Rspamd statistic settings

Introduction

Rspamd utilizes statistics to determine the classification of messages into either spam or ham categories. This classification process is based on the Bayesian theorem, which combines probabilities to assess the likelihood of a message belonging to a particular class, such as spam or ham. The following factors play a role in determining this probability:

the probability of a specific token to be spam or ham (which means efficiently count of a token’s occurrences in spam and ham messages)
the probability of a specific token to appear in a message (which efficiently means frequency of a token divided by a number of tokens in a message)

Statistics Architecture

However, Rspamd employs more advanced techniques to combine probabilities, including sparsed bigrams (OSB) and the inverse chi-square distribution.

The OSB algorithm goes beyond considering single words as tokens and instead takes into account combinations of words, taking into consideration their positions. This schema is visually represented in the following diagram:

The main drawback of this approach is the increased number of tokens, which is multiplied by the size of the window. In Rspamd, we use a window size of 5 tokens, resulting in the number of tokens being approximately 5 times larger than the number of words.

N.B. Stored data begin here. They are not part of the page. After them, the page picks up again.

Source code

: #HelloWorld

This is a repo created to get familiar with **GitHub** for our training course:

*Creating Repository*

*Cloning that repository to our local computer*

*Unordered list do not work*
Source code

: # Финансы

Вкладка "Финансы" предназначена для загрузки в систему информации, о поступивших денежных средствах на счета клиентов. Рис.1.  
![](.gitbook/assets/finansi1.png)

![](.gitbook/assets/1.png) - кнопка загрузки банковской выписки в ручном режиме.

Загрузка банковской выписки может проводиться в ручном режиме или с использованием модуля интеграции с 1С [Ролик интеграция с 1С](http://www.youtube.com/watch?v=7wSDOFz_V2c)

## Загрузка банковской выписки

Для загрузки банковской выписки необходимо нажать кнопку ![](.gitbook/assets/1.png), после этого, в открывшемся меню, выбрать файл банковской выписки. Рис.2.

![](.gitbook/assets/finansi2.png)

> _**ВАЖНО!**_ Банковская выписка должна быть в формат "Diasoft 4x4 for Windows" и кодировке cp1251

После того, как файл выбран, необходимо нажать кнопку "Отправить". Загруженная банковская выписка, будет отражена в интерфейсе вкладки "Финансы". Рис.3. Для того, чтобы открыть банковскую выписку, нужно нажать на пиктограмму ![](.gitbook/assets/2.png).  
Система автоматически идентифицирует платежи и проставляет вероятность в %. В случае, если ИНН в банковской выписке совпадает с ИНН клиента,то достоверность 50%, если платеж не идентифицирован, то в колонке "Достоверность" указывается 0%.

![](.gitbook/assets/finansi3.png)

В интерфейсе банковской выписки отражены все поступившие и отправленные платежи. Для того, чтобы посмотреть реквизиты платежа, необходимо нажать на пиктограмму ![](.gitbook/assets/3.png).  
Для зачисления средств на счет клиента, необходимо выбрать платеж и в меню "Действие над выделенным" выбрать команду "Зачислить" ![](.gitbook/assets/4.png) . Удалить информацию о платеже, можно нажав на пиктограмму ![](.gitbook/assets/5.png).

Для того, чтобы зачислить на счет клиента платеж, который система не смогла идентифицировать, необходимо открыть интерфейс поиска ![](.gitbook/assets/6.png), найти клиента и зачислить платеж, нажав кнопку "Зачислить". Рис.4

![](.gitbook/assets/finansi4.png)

Statistical tokens are stored in statfiles, which are then mapped to specific backends. This architecture is visually represented in the following diagram:

Statistics Configuration

Starting from Rspamd 2.0, we recommend using redis as the backend and osb as the tokenizer, which are set as the default settings. The default configuration settings can be found in the $CONFDIR/statistic.conf file.

classifier "bayes" {
  tokenizer {
    name = "osb";
  }
  cache {
  }
  new_schema = true; # Always use new schema
  store_tokens = false; # Redefine if storing of tokens is desired
  signatures = false; # Store learn signatures
  #per_user = true; # Enable per user classifier
  min_tokens = 11;
  backend = "redis";
  min_learns = 200;

  statfile {
    symbol = "BAYES_HAM";
    spam = false;
  }
  statfile {
    symbol = "BAYES_SPAM";
    spam = true;
  }
  learn_condition = 'return require("lua_bayes_learn").can_learn';

  # Autolearn sample
  # autolearn {
  #  spam_threshold = 6.0; # When to learn spam (score >= threshold)
  #  ham_threshold = -0.5; # When to learn ham (score <= threshold)
  #  check_balance = true; # Check spam and ham balance
  #  min_balance = 0.9; # Keep diff for spam/ham learns for at least this value
  #}

  .include(try=true; priority=1) "$LOCAL_CONFDIR/local.d/classifier-bayes.conf"
  .include(try=true; priority=10) "$LOCAL_CONFDIR/override.d/classifier-bayes.conf"
}

.include(try=true; priority=1) "$LOCAL_CONFDIR/local.d/statistic.conf"
.include(try=true; priority=10) "$LOCAL_CONFDIR/override.d/statistic.conf"

To enable per-user statistics, you can add the users_enabled = true property to the configuration of the classifier. However, it is important to ensure that Rspamd is called at the final delivery stage (e.g., LDA mode) to avoid issues with multi-recipient messages. When dealing with multi-recipient messages, Rspamd will use the first recipient for user-based statistics. It’s worth noting that Rspamd prioritizes SMTP recipients over MIME ones and gives preference to the special LDA header called Delivered-To, which can be appended using the -d option for rspamc. This allows for more accurate per-user statistics in your configuration.

Classifier and headers

The classifier in Rspamd learns headers that are specifically defined in the classify_headers section of the options.inc file. Therefore, there is no need to remove any additional headers (e.g., X-Spam) before the learning process, as these headers will not be utilized for classification purposes. Rspamd also takes into account the Subject header, which is tokenized according to the aforementioned rules. Additionally, Rspamd considers various meta-tokens, such as message size or the number of attachments, which are extracted from the messages for further analysis.

Redis statistics

Supported parameters for the Redis backend are:

tokenizer: leave it as shown for now. Currently, only OSB is supported
backend: set it to Redis
servers: IP or hostname with a port for the Redis server. Use an IP for the loopback interface, if you have defined localhost in /etc/hosts for IPv4 and IPv6, or your Redis server will not be found!
write_servers (optional): If needed, define dedicated servers for learning
password (optional): Password for the Redis server
db (optional): Database to use (though it is recommended to use dedicated Redis instances and not databases in Redis)
min_tokens: minimum number of words required for statistics processing
min_learns (optional): minimum learn to count for both spam and ham classes to perform classification
autolearn (optional): see below for details
per_user (optional): enable perusers statistics. See above
statfile: Define keys for spam and ham mails.
learn_condition (optional): Lua function for autolearning as described below.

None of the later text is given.